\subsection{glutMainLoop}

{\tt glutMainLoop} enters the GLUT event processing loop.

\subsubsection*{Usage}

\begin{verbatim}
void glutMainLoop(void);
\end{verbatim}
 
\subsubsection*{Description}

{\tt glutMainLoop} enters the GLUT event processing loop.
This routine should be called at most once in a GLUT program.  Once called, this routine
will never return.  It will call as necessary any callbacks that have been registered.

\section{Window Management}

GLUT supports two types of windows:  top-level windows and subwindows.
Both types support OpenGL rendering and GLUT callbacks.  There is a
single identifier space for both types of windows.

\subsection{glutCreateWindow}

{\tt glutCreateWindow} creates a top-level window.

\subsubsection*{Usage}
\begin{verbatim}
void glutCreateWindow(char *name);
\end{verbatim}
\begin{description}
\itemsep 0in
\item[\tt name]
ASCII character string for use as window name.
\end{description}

# # #

Activity:
Each entry shown above should be transcribed exactly as written.

Answer to this problem:
\subsection{glutMainLoop}

{\tt glutMainLoop} enters the GLUT event processing loop.

\subsubsection*{Usage}

\begin{verbatim}
void glutMainLoop(void);
\end{verbatim}
 
\subsubsection*{Description}

{\tt glutMainLoop} enters the GLUT event processing loop.
This routine should be called at most once in a GLUT program.  Once called, this routine
will never return.  It will call as necessary any callbacks that have been registered.

\section{Window Management}

GLUT supports two types of windows:  top-level windows and subwindows.
Both types support OpenGL rendering and GLUT callbacks.  There is a
single identifier space for both types of windows.

\subsection{glutCreateWindow}

{\tt glutCreateWindow} creates a top-level window.

\subsubsection*{Usage}
\begin{verbatim}
void glutCreateWindow(char *name);
\end{verbatim}
\begin{description}
\itemsep 0in
\item[\tt name]
ASCII character string for use as window name.
\end{description}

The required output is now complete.